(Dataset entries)

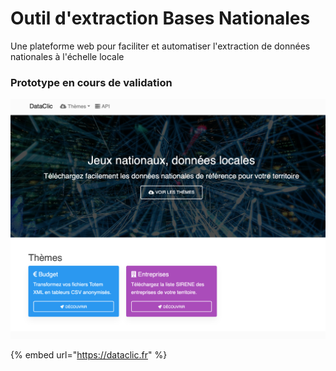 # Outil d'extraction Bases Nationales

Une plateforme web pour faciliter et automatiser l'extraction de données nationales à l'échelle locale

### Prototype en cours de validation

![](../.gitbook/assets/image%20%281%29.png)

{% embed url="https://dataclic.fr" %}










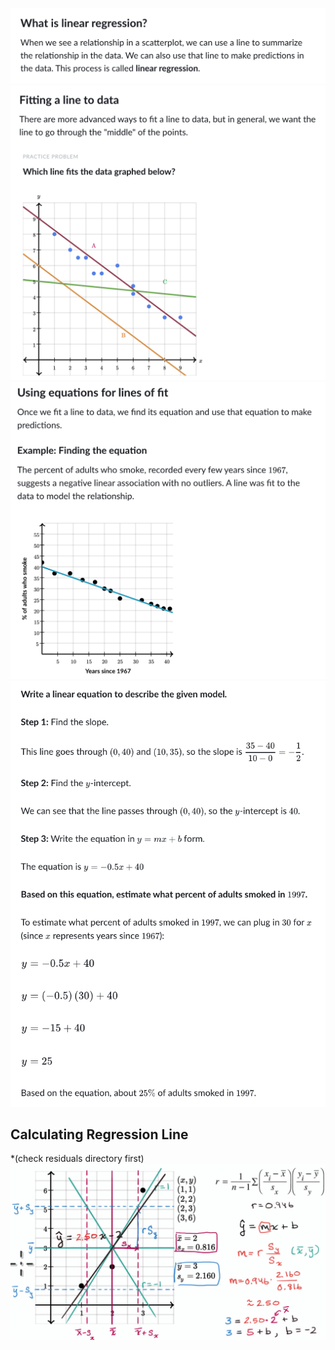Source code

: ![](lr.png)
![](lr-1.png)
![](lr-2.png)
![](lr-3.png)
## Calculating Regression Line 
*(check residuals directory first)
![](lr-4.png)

- **Activity**
Please retype the records above exactly, leaving every image out.

- **Result**
 # Outil d'extraction Bases Nationales

Une plateforme web pour faciliter et automatiser l'extraction de données nationales à l'échelle locale

### Prototype en cours de validation

![](../.gitbook/assets/image%20%281%29.png)

{% embed url="https://dataclic.fr" %}










Source code

: ![](lr.png)
![](lr-1.png)
![](lr-2.png)
![](lr-3.png)
## Calculating Regression Line 
*(check residuals directory first)
![](lr-4.png)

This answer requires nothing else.